Analysis of cell fate choice regulation in organiser/primitive streak stem cells and neuroectoderm progenitors.

The body axis, backbone and spinal cord are formed very early in development; during the first month of pregnancy in humans, between days 8 and 12 of development in the mouse and between days 1 and 4 in the chick. These structures form from a group of cells called axial progenitors that are similar to stem cells. Stem cells have two essential properties: they can divide to give more copies of themselves and they can produce a variety of specialised cell types in a process called differentiation. Disruption to the genes that regulate the functions of these particular progenitor cells, in animal models or human pathologies, causes a loss of axial tissue development, loss of patterning of the spinal cord, and can lead to severe holoprosencephaly or lethality of embryos. These tissues and processes are thus of fundamental importance to the developing embryo and a detailed understanding of how they develop and the molecules mediating their respective functions is crucial both to the understanding of embryo development and the generation of means of treating embryonic defects.
It is vitally important for the developing embryo that the right number of these axial progenitor cells chooses to differentiate into each of the specialised cell types so that the embryo develops into the right size and shape. We aim to understand what molecules make these cells choose which cell type to differentiate into. To date, very little was known about what regulates the cell fate choice of these particular stem cell-like progenitors. We have recently identified a key molecular pathway regulating this event and we plan to investigate the biochemical basis of this regulation.
In mice, unlike Embryonic Stem cells, these cells do not form malignant tumours when transplanted into adults and may therefore become a useful therapeutic cell type for degenerative diseases and injuries involving the spinal cord, and the back bone.

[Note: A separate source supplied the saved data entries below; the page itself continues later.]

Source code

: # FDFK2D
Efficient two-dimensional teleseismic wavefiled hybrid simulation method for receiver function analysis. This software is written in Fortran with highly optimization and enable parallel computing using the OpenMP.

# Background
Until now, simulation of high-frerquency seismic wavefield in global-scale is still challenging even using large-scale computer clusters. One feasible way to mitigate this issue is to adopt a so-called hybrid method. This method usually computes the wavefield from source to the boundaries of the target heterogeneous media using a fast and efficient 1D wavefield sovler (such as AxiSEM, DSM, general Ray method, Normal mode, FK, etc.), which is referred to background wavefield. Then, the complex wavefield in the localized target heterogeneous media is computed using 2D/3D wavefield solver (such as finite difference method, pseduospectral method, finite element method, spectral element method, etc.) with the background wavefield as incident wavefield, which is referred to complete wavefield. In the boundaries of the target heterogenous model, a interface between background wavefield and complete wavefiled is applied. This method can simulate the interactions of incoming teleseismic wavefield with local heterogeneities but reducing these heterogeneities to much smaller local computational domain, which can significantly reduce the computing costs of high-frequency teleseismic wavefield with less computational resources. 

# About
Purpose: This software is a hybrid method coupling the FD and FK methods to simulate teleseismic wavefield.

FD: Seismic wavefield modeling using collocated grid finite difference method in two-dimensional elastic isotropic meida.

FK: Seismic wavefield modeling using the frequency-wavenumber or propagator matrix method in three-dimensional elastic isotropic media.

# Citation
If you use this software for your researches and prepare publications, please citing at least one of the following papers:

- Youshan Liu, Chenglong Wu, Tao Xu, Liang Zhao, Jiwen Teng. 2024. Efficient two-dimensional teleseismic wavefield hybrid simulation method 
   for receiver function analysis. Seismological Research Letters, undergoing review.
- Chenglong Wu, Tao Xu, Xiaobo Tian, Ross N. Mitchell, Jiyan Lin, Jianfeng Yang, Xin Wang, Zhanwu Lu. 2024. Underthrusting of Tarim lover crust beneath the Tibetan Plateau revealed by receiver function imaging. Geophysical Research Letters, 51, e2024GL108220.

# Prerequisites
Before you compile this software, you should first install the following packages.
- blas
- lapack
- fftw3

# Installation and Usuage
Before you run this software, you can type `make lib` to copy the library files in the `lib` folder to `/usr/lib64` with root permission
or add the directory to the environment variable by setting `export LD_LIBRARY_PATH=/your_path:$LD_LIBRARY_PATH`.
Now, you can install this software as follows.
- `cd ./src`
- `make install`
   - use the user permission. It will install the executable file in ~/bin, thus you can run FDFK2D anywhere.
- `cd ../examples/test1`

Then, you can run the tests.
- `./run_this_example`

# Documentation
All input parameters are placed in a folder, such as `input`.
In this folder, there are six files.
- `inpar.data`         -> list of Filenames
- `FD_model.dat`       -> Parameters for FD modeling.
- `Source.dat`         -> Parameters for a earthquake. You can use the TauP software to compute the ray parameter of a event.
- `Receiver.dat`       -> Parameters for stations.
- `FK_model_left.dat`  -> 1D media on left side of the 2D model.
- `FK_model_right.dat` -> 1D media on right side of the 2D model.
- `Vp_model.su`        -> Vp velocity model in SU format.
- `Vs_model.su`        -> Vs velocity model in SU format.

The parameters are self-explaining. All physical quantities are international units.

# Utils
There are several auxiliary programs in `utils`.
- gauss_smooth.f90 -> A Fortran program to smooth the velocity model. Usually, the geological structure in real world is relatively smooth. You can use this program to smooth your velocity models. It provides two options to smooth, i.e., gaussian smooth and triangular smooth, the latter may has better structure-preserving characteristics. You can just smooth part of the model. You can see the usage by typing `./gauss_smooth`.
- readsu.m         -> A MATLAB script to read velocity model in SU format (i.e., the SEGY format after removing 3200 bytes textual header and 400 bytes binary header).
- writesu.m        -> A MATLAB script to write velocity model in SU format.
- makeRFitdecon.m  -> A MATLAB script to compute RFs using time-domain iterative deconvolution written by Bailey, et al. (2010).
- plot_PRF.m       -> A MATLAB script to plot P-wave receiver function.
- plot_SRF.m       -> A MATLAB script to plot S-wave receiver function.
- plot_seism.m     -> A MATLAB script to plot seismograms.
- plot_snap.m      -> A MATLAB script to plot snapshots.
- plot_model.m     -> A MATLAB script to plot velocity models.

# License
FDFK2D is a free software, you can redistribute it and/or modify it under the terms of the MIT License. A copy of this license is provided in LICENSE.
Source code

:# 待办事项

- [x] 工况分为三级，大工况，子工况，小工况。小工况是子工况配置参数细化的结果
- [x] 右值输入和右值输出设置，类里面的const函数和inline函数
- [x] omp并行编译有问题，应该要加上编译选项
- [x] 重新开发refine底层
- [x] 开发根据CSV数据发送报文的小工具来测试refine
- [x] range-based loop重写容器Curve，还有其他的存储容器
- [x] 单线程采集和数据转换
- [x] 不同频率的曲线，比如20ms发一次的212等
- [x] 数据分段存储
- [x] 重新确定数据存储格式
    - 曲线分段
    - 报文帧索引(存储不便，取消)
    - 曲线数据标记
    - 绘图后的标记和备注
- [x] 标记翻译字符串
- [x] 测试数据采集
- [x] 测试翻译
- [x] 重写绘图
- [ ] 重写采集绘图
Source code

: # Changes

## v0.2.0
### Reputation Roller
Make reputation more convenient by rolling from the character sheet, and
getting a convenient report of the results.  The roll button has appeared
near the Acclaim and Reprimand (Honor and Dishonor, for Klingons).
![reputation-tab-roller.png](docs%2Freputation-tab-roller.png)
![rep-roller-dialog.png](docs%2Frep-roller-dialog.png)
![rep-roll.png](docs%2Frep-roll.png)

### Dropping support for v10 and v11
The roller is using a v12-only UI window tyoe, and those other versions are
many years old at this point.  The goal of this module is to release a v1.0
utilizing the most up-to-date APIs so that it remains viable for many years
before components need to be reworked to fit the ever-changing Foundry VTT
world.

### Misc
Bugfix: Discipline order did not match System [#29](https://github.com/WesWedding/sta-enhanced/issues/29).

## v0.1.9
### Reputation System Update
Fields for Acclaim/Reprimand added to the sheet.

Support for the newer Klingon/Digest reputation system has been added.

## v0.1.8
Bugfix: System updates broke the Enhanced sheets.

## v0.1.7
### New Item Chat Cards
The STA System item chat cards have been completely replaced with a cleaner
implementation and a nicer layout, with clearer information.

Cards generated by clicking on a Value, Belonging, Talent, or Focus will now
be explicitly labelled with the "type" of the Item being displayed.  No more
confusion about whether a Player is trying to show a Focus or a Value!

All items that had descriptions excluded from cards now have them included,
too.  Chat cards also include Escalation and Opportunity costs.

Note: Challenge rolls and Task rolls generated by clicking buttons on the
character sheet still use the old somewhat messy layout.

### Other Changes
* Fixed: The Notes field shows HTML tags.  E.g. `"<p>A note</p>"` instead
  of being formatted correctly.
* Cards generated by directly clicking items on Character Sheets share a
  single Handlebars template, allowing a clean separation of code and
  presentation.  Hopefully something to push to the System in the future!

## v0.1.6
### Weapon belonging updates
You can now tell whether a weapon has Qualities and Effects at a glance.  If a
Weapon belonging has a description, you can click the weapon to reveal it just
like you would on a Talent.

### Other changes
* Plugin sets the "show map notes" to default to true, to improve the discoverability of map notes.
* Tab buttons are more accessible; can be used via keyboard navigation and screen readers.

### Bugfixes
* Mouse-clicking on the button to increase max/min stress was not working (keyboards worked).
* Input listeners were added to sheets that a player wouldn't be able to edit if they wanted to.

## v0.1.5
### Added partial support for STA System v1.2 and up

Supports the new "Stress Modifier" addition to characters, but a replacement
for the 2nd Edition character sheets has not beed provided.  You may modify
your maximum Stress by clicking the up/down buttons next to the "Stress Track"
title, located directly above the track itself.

A fundamental challenge in stem cell biology is to understand how cells acquire distinct fates. During early vertebrate embryogenesis a stem cell-like progenitor population located in a structure called the primitive streak gives rise to structures that run the length of the body, notably, the neural tube (future spinal cord) and somites (future muscle and skeleton). The organizer is a specialised structure at the anterior tip of the primitive streak. Stem cell-like progenitors located in the organiser give rise to two specific tissues namely the floor plate, which lies in the ventral floor of the neural tube and the notochord, a rod of mesoderm lying directly below the floor plate. The floor plate and notochord provide a critical signal, sonic hedgehog, which patterns the neural tube regulating where and when distinct neuronal subtypes differentiate. The organiser/primitive streak are thus of fundamental importance to the developing embryo and a detailed understanding of the molecular mechanism that regulates allocation of appropriate numbers of these stem-like progenitor cells to these various embryonic tissues is crucial both to the understanding of embryogenesis and the generation of means of treating embryonic defects. Very little is known about which signalling pathways regulate cell fate choice among these progenitors in amniote embryos. We have recently shown Notch regulates cell fate choice in the organiser. We identified a second novel role for Notch which is to influence cell fate decisions of neural progenitors (by modifying their competence to respond to SHH), and thereby affect dorsoventral patterning of the neural tube.
We aim to 1) Identify which pathways Notch interacts with in the organiser to ensure appropriate numbers of cells adopt each fate. 2) Establish if Notch also regulates cell fate choice in the adjacent primitive streak stem-like progenitors. 3) Investigate how Notch regulates the response of neuroectodermal cells to the morphogen Shh. 4) We will determine if these are conserved roles in higher vertebrates. The analyses will involve gain and loss of function assays treating progenitors to pharmacological reagents or electroporation of relevant constructs followed by grafting progenitors to a host embryo. We will then lineage trace the derivatives of the treated progenitors. We have also devised a screen using Next Generation Sequencing technology to identify pathways regulating these cell fate choices. For the Notch-Shh interplay we will analyse the effect of Notch misexpression on components of the Shh pathway known to affect efficacy of signal transduction.